(DATASET EXCERPTS)

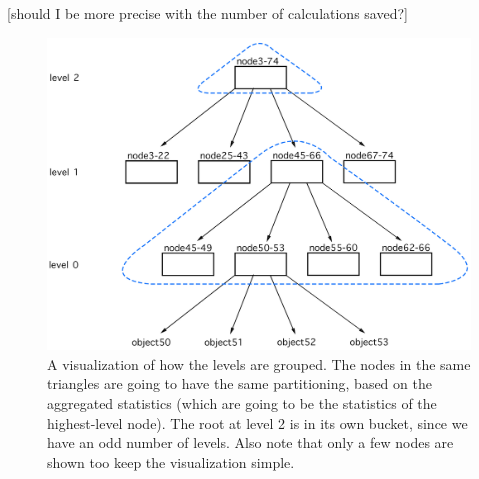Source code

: [should I be more precise with the number of calculations saved?]

\begin{figure}[!htb]
  \centering
  \includegraphics[width=\textwidth,height=\textheight,keepaspectratio]{img/grouped-levels.png}
  \caption{ A visualization of how the levels are grouped. The nodes in the same triangles are going to have the same partitioning, based on the aggregated statistics (which are going to be the statistics of the highest-level node). The root at level 2 is in its own bucket, since we have an odd number of levels. Also note that only a few nodes are shown too keep the visualization simple.}
  \label{fig:Fixed-Size-buckets}
\end{figure}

(End DATASET EXCERPTS)

*WHAT TO PRODUCE*
Leaving out every picture, repeat the records above exactly as they stand.

*ANSWER*
Source code

: [should I be more precise with the number of calculations saved?]

\begin{figure}[!htb]
  \centering
  \includegraphics[width=\textwidth,height=\textheight,keepaspectratio]{img/grouped-levels.png}
  \caption{ A visualization of how the levels are grouped. The nodes in the same triangles are going to have the same partitioning, based on the aggregated statistics (which are going to be the statistics of the highest-level node). The root at level 2 is in its own bucket, since we have an odd number of levels. Also note that only a few nodes are shown too keep the visualization simple.}
  \label{fig:Fixed-Size-buckets}
\end{figure}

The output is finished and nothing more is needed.